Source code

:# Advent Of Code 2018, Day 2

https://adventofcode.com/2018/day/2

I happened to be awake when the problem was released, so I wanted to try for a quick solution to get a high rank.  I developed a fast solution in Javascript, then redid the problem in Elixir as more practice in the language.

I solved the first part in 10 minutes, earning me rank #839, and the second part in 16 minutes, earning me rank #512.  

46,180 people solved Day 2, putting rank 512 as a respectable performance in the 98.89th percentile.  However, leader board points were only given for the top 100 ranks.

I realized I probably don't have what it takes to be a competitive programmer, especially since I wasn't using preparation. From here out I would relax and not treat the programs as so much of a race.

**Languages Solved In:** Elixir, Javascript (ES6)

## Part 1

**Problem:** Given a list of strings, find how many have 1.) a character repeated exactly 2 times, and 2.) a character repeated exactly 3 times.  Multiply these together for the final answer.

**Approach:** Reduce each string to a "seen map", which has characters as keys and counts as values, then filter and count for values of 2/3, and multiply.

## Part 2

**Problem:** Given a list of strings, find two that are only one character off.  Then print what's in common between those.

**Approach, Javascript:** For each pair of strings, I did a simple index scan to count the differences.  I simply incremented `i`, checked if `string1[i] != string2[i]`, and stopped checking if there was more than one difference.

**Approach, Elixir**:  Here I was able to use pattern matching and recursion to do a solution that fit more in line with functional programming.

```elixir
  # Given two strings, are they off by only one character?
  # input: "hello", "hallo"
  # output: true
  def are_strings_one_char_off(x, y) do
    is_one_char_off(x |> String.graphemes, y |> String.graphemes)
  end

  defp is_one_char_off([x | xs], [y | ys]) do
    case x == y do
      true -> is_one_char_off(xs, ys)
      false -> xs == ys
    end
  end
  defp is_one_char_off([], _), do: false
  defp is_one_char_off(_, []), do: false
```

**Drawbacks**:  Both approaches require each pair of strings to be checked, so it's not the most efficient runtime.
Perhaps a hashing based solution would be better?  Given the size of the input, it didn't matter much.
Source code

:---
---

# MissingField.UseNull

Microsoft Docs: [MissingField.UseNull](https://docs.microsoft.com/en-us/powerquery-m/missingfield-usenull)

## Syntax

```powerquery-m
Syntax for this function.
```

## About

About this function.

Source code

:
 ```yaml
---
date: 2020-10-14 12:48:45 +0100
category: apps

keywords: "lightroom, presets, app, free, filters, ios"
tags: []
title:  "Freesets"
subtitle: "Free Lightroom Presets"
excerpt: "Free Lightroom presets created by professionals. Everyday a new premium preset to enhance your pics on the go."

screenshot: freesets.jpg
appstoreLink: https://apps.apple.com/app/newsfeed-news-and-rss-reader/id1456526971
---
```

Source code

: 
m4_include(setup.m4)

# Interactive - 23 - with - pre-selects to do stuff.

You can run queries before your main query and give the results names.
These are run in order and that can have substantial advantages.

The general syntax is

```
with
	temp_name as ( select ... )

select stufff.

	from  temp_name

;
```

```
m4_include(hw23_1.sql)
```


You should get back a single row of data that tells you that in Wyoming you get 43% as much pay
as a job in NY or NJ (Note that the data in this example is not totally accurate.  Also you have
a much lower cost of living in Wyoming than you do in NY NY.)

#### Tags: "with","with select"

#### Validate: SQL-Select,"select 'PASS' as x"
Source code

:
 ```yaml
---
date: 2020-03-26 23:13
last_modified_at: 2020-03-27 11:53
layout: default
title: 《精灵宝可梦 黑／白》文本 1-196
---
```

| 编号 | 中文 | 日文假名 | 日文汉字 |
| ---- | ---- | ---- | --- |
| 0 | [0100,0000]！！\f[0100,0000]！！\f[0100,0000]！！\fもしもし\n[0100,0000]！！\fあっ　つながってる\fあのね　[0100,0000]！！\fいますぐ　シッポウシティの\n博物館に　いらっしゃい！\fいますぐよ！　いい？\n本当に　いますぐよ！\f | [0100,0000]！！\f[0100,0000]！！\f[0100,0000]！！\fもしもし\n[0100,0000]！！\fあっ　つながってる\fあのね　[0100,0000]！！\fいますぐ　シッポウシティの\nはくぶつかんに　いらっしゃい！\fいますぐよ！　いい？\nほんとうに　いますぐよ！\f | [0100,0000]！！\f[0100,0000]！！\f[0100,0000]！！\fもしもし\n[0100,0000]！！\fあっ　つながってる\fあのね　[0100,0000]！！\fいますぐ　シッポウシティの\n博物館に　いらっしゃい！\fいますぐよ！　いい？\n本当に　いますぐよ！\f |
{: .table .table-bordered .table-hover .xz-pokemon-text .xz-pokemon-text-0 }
-=-=-=-=-
◆ ASSIGNED TASK:
Those lines of the records that contain the string "with" should be identified and copied.

◆ EXERCISE RESULT:
**Approach, Elixir**:  Here I was able to use pattern matching and recursion to do a solution that fit more in line with functional programming.
# Interactive - 23 - with - pre-selects to do stuff.
with
#### Tags: "with","with select"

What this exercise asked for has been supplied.